Людям с предпринимательской жилкой относительно бесконтрольный переходный период предоставлял множество возможностей, и в результате во всех трех странах начала формироваться новая экономическая элита. На протяжении 90-х годов денационализация бывших государственных предприятий — от крупных производств до небольших магазинов — привела к тому, что все они были быстро проданы за суммы существенно меньше их реальной стоимости, а правительства переходного периода, осуществлявшие их продажу, не располагали достаточным временем, соответствующим опытом и знаниями, чтобы замедлить этот процесс. Стали появляться новые частные предприятия, многие из которых входили в состав столь же недавно созданных управляющих компаний; зарегистрировать и создать новую компанию можно было относительно быстро и легко. Используя быстро растущий капитал (часто загадочного происхождения), такие фирмы становились собственниками денационализированных предприятий и недвижимости — часто для того лишь, чтобы быстро и выгодно перепродать их.

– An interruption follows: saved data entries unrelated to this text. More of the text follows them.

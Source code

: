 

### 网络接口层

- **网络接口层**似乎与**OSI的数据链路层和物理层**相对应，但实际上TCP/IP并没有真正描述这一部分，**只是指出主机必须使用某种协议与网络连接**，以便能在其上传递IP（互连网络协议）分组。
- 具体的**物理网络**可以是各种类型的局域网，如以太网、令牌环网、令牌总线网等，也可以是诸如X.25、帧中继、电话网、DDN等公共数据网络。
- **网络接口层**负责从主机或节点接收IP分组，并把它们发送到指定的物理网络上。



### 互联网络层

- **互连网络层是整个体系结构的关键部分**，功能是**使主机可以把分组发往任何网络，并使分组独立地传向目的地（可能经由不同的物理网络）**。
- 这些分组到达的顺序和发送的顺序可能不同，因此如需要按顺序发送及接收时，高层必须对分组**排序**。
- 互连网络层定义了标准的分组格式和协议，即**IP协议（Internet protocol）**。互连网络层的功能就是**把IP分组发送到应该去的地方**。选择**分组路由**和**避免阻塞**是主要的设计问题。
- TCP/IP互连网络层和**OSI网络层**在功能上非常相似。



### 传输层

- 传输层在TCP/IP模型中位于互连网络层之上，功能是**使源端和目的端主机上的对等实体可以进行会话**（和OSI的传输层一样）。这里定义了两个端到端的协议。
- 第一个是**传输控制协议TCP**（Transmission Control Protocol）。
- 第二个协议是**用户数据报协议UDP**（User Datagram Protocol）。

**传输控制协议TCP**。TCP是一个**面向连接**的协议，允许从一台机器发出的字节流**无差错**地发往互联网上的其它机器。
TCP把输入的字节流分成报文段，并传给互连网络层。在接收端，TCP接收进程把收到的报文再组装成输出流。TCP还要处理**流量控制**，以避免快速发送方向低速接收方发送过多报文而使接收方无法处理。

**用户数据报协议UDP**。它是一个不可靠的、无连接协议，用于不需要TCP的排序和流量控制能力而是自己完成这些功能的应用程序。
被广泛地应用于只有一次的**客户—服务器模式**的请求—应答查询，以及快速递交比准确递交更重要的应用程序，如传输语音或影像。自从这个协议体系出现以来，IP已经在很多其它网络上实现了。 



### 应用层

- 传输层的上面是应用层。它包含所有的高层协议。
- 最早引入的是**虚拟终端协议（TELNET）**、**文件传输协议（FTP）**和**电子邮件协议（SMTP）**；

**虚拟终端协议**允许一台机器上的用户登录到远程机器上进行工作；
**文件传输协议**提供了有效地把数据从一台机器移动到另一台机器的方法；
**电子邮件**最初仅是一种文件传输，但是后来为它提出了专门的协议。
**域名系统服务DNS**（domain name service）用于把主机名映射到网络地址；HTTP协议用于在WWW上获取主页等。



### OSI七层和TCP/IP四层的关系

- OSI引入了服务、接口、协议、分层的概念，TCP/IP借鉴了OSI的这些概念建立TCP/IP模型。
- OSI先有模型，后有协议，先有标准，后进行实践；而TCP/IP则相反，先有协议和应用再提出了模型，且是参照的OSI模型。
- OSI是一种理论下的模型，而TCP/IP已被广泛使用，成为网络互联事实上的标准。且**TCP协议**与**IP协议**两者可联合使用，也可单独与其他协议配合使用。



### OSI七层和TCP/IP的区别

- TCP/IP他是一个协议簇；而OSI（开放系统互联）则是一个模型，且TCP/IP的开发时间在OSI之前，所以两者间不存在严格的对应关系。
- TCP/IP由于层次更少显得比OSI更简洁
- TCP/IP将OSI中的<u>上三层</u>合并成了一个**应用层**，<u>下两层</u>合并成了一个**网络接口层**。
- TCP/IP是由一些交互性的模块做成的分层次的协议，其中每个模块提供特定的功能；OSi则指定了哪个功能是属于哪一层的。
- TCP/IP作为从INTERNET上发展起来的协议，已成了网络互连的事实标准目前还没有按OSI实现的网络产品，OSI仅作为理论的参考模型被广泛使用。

На улицах Таллина, Риги и Вильнюса все чаще стали появляться приметы образа жизни нуворишей: большие автомобили западного производства, магазины, торгующие предметами роскоши, личные телохранители, дорогие рестораны. В середине 90-х годов такие демонстративные признаки престижного потребления сыпали соль на раны тех, динамика доходов которых изменялась в противоположном направлении. Разумеется, возникали разнообразные подозрения по поводу источников стремительного обогащения: одни говорили, что быстро сориентировавшиеся в ситуации бывшие представители коммунистической номенклатуры просто присвоили какую-то часть «средств партии», чтобы с помощью этих ресурсов войти в зарождающийся класс капиталистов»; другие винили во всем «российскую мафию». По сравнению с новой политической элитой, которая была на виду, «новые богатые» были окружены атмосферой секретности, таинственности и неправедно нажитых денег. Политиков можно было отстранить от власти (с появлением новой системы выборов), тогда как новая экономическая элита оставалась неизменной. Характеристики же принадлежности к «среднему классу» (определяемому в соответствии с доходом) были гораздо менее четкими, но даже в этой ситуации анализ показывает, что к середине 90-х количество населения со средними доходами стали расти, хотя и относительно медленно.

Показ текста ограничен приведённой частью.